**Problem**. Retype the data exactly, skipping any picture in it.

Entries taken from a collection

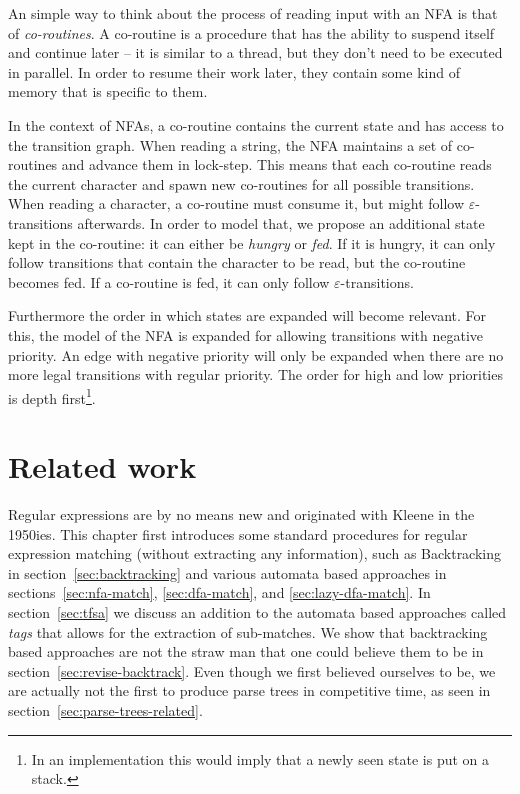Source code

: \documentclass[11pt,a4paper,twoside,openright]{Thesis}
\theoremstyle{definition}
\newcommand{\Secref}[1]{section~\ref{sec:#1}}
\newcommand{\seclabel}[1]{\label{sec:#1}}
\begin{document}
An simple way to think about the process of reading input with an NFA is that
of \emph{co-routines}. A co-routine is a procedure that has the ability to
suspend itself and continue later -- it is similar to a thread, but they
don't need to be executed in parallel. In order to resume their work later,
they contain some kind of memory that is specific to them.

In the context of NFAs, a co-routine contains the current state and has access
to the transition graph. When reading a
string, the NFA maintains a set of co-routines and advance them in
lock-step. This means that each co-routine reads the current character and
spawn new co-routines for all possible transitions. When reading a character,
a co-routine must consume it, but might follow $\varepsilon$-transitions
afterwards. In order to model that, we propose an additional state kept in
the co-routine: it can either be \emph{hungry} or \emph{fed}. If it is
hungry, it can only follow transitions that contain the character to be read,
but the co-routine becomes fed. If a co-routine is fed, it can only
follow $\varepsilon$-transitions.

Furthermore the order in which states are expanded will become relevant. For
this, the model of the NFA is expanded for allowing transitions with negative
priority. An edge with negative priority will only be expanded when there are
no more legal transitions with regular priority. The order for high and low
priorities is depth first\footnote{In an implementation this would imply that
a newly seen state is put on a stack.}.

\chapter{Related work}
\seclabel{related}
Regular expressions are by no means new and originated with Kleene in the
1950ies\cite{Sips05a}. This chapter first introduces some standard
procedures for regular expression matching (without extracting any
information), such as Backtracking in \Secref{backtracking} and various
automata based approaches in sections~\ref{sec:nfa-match}, \ref{sec:dfa-match},
and \ref{sec:lazy-dfa-match}. In \Secref{tfsa} we discuss an addition to
the automata based approaches called \emph{tags} that allows for the extraction
of sub-matches. We show that backtracking based approaches are not the
straw man that one could believe them to be in \Secref{revise-backtrack}.
Even though we first believed ourselves to be, we are actually not the first
to produce parse trees in competitive time, as seen in \Secref{parse-trees-related}.
\end{document}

**Task answer**.
Source code

: \documentclass[11pt,a4paper,twoside,openright]{Thesis}
\theoremstyle{definition}
\newcommand{\Secref}[1]{section~\ref{sec:#1}}
\newcommand{\seclabel}[1]{\label{sec:#1}}
\begin{document}
An simple way to think about the process of reading input with an NFA is that
of \emph{co-routines}. A co-routine is a procedure that has the ability to
suspend itself and continue later -- it is similar to a thread, but they
don't need to be executed in parallel. In order to resume their work later,
they contain some kind of memory that is specific to them.

In the context of NFAs, a co-routine contains the current state and has access
to the transition graph. When reading a
string, the NFA maintains a set of co-routines and advance them in
lock-step. This means that each co-routine reads the current character and
spawn new co-routines for all possible transitions. When reading a character,
a co-routine must consume it, but might follow $\varepsilon$-transitions
afterwards. In order to model that, we propose an additional state kept in
the co-routine: it can either be \emph{hungry} or \emph{fed}. If it is
hungry, it can only follow transitions that contain the character to be read,
but the co-routine becomes fed. If a co-routine is fed, it can only
follow $\varepsilon$-transitions.

Furthermore the order in which states are expanded will become relevant. For
this, the model of the NFA is expanded for allowing transitions with negative
priority. An edge with negative priority will only be expanded when there are
no more legal transitions with regular priority. The order for high and low
priorities is depth first\footnote{In an implementation this would imply that
a newly seen state is put on a stack.}.

\chapter{Related work}
\seclabel{related}
Regular expressions are by no means new and originated with Kleene in the
1950ies\cite{Sips05a}. This chapter first introduces some standard
procedures for regular expression matching (without extracting any
information), such as Backtracking in \Secref{backtracking} and various
automata based approaches in sections~\ref{sec:nfa-match}, \ref{sec:dfa-match},
and \ref{sec:lazy-dfa-match}. In \Secref{tfsa} we discuss an addition to
the automata based approaches called \emph{tags} that allows for the extraction
of sub-matches. We show that backtracking based approaches are not the
straw man that one could believe them to be in \Secref{revise-backtrack}.
Even though we first believed ourselves to be, we are actually not the first
to produce parse trees in competitive time, as seen in \Secref{parse-trees-related}.
\end{document}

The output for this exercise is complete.